The joy this intimation spread was universal, Both Hopkinson and
Mulholland readily undertook the journey, and I, accordingly, prepared
orders for them to start by the earliest dawn. It was not without a
feeling of sorrow that I witnessed the departure of these two men, to
encounter a fatiguing march. I had no fears as to their gaining the
plain, if their reduced state would permit them. On the other hand, I
hoped they would fall in with our old friend the black, or that they
would meet the drays; and I could not but admire the spirit and energy
they both displayed upon the occasion. Their behaviour throughout had
been such as to awaken in my breast a feeling of the highest
approbation. Their conduct, indeed, exceeded all praise, nor did they
hesitate one moment when I called upon them to undertake this last
trying duty, after such continued exertion. I am sure the reader will
forgive me for bringing under his notice the generous efforts of these
two men; by me it can never be forgotten.

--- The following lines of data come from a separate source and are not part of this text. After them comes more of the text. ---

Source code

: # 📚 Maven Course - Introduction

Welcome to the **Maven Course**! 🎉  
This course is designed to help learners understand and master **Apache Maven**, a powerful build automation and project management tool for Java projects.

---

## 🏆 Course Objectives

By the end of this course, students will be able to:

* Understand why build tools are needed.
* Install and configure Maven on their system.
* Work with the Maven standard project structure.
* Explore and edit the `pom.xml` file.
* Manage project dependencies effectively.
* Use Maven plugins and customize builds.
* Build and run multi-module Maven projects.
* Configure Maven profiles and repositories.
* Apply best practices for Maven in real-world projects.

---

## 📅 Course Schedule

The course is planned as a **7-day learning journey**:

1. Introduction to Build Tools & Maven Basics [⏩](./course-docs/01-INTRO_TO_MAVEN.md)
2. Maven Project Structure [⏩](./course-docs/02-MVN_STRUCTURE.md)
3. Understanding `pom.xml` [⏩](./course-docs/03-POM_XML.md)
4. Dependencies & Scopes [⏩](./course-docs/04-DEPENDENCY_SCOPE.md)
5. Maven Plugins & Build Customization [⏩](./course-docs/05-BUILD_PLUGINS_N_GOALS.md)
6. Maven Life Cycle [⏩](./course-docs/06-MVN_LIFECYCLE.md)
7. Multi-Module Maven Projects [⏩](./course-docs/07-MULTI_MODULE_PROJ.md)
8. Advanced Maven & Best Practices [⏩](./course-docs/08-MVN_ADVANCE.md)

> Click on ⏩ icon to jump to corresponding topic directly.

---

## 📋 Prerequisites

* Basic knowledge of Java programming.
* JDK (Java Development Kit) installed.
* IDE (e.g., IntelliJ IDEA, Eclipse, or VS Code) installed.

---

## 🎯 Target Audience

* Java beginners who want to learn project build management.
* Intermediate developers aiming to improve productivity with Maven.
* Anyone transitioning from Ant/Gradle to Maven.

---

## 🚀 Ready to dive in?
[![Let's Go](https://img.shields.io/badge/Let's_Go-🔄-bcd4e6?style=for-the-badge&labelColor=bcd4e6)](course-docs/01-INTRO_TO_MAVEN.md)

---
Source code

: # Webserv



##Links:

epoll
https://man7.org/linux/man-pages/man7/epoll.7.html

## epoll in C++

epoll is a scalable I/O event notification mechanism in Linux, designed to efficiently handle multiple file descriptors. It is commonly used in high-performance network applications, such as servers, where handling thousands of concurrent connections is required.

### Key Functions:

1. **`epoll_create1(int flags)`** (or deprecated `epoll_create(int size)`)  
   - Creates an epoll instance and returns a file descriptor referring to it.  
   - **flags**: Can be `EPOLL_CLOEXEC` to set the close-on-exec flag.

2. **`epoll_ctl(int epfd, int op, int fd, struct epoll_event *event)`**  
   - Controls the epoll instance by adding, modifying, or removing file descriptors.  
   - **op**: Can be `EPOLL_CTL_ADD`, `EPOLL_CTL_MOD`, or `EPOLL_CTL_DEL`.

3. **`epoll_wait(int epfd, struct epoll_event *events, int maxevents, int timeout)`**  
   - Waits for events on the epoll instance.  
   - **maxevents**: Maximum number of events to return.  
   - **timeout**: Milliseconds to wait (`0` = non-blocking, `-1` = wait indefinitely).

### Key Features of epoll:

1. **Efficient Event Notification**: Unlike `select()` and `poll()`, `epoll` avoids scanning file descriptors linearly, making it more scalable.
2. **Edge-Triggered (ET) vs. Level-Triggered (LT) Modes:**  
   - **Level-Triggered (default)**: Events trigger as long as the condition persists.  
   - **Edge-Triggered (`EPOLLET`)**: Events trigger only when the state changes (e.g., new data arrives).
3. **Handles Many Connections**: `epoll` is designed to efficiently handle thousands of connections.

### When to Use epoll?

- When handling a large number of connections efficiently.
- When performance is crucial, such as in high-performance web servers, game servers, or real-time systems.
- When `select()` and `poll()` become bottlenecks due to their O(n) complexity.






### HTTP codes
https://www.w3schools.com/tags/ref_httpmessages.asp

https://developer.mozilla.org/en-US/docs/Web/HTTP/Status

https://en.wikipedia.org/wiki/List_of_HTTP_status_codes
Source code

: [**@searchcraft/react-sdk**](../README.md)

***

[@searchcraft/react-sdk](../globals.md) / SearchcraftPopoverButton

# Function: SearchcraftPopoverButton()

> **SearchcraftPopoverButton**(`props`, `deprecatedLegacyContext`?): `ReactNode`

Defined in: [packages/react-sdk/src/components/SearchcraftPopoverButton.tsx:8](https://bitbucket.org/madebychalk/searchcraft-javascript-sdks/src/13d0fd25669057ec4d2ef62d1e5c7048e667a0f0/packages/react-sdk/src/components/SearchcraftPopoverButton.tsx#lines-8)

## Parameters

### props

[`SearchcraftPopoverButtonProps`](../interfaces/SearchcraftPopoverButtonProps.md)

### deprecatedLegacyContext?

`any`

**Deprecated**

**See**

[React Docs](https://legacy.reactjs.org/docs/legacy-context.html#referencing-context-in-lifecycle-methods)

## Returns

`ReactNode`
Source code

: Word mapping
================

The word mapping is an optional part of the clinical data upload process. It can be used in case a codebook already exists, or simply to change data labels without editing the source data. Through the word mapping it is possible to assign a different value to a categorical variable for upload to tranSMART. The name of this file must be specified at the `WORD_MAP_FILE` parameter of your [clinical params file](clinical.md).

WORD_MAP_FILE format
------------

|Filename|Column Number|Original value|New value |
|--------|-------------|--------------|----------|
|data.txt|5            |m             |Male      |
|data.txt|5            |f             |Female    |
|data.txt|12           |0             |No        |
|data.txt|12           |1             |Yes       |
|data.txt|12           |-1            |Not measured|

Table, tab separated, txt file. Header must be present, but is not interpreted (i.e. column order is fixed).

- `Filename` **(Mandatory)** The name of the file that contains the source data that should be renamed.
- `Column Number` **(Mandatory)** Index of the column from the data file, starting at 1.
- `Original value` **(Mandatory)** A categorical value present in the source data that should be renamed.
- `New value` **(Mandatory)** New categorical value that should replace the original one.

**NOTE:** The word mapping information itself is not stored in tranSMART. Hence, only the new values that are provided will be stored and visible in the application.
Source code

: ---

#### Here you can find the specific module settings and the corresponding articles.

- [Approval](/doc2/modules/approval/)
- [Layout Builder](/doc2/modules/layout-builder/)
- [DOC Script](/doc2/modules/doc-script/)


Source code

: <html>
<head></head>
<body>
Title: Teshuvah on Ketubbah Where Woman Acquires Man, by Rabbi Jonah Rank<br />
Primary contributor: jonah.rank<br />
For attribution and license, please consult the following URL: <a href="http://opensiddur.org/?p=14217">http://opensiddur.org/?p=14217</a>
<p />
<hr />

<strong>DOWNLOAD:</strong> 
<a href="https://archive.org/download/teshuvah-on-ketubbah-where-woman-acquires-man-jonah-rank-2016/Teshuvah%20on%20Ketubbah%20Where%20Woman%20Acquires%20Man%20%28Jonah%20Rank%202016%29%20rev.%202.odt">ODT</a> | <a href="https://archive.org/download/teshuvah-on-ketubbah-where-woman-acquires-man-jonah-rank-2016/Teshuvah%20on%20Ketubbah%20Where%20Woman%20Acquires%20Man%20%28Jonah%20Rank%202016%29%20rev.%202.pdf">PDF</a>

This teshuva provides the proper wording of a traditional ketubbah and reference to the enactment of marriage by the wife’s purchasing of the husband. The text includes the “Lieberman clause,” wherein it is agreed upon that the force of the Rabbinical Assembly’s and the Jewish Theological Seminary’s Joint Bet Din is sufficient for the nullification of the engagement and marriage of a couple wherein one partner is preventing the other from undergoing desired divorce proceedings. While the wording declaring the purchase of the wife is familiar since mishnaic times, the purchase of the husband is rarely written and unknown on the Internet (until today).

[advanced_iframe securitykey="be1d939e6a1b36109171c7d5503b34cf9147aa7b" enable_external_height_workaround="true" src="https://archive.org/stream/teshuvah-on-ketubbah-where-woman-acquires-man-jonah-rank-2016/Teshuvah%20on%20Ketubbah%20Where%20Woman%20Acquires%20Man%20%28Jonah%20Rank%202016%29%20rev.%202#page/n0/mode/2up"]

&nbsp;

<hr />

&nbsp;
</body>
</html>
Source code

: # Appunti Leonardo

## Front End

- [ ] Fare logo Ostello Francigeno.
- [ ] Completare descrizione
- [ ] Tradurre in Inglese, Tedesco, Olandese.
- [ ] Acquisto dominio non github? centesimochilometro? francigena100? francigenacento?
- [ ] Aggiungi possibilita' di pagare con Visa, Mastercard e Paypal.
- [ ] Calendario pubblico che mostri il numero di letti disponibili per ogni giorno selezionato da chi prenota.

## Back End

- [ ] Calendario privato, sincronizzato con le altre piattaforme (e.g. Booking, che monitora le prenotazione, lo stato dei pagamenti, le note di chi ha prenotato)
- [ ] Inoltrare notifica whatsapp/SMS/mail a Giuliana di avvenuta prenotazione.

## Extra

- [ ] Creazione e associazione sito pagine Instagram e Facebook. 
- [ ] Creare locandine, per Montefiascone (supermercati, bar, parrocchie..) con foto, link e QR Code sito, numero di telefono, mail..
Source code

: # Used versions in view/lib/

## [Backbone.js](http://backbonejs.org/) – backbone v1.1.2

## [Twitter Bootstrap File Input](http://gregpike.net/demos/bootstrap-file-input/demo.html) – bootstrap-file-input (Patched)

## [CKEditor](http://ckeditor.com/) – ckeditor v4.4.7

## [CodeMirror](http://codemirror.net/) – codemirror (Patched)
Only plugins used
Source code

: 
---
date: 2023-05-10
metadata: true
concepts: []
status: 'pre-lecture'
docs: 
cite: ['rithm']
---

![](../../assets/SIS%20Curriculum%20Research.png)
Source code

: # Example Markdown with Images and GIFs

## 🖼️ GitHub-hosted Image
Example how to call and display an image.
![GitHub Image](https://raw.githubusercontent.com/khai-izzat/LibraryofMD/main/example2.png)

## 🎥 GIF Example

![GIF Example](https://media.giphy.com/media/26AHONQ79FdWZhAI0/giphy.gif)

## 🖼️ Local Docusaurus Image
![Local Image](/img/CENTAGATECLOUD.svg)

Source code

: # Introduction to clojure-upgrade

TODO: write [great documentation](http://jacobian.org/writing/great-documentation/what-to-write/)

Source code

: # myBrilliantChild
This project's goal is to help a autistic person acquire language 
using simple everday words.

Six days had passed since their departure; we remaining encamped.
M'Leay and myself had made some short excursions, but without any
result worthy of notice. A group of sand-hills rose in the midst of the
alluvial deposits, about a quarter of a mile from the tents, that were
covered with coarse grasses and banksias. We shot several intertropical
birds feeding in the latter, and sucking the honey from their flowers.
I had, in the mean time, directed Clayton to make some plant cases of
the upper planks of the boat, and then to set fire to her, for she was
wholly unserviceable, and I felt a reluctance to leave her like a
neglected log on the water. The last ounce of flour had been served out
to the men, and the whole of it was consumed on the sixth day from that
on which we had abandoned the boat. I had calculated on seeing
Hopkinson again in eight days, but as the morrow would see us without
food, I thought, as the men had had a little rest it would be better to
advance towards relief than to await its arrival.


On the evening of the 18th, therefore, we buried our specimens and
other stores, intending to break up the camp in the morning. A singular
bird, which invariably passed it at an hour after sunset, and which,
from its heavy flight, appeared to be of unusual size so attracted my
notice, that in the evening M'Leay and I crossed the river, in hope to
get a shot at it. We had, however, hardly landed on the other side,
when a loud shout called us back to witness the return of our comrades.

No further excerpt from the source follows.